At the same time, wider energy policy is driving a transition away from fossil fuel heating. New homes are increasingly built with electric heating systems such as heat pumps. There is also tightening regulation of solid fuel appliances, with stricter emissions standards for new wood burning stoves. Existing stoves generally remain in use, but the overall policy direction is toward fewer combustion based heating options.

In the Highlands, electricity supply itself can be vulnerable. Winter storms regularly cause power cuts, sometimes lasting many hours or longer. When electricity fails, electric heating stops, heat pumps stop and homes can cool rapidly. Oil systems and wood burning stoves have traditionally provided a degree of backup resilience during outages. As heating options narrow and oil supply chains lengthen, households become more dependent on a single infrastructure system, the electricity grid.

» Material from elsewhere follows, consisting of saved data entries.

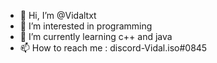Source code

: - 👋 Hi, I’m @Vidaltxt
- 👀 I’m interested in programming
- 🌱 I’m currently learning c++ and java
- 📫 How to reach me : discord-Vidal.iso#0845

<!---
Vidaltxt/Vidaltxt is a ✨ special ✨ repository because its `README.md` (this file) appears on your GitHub profile.
You can click the Preview link to take a look at your changes.
--->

A transition intended to reduce carbon emissions risks increasing exposure to disruption if replacement systems are not equally reliable in rural conditions. In remote communities, heating is not simply an environmental choice but a matter of safety during winter.

Community resilience planning is built around what communities can realistically do. This includes sharing information, supporting vulnerable residents, coordinating locally and responding to short term emergencies. It does not extend to securing national fuel supply chains, creating regional fuel reserves, managing import logistics or prioritising distribution routes. These are matters of energy security and national infrastructure planning.

Fuel security is not devolved, and responsibility for overall energy security sits with the UK Government. At the same time, rural communities are being encouraged to take greater responsibility for resilience outcomes. The result is a growing gap between responsibility and control. Communities face rising dependence on systems they do not manage, while being asked to plan for the consequences when those systems are disrupted.

It is therefore reasonable to ask what resilience planning exists at national level to protect oil dependent rural communities, given that these fuel supply risks sit beyond local control, and how this aligns with a Just Transition that is intended not to leave communities more vulnerable.

Until this is clearly addressed, there remains a mismatch between what rural communities are expected to prepare for and what they are actually able to influence. That is a matter of infrastructure resilience and rural equity, and it is a legitimate concern for community councils representing remote and rural Highland communities.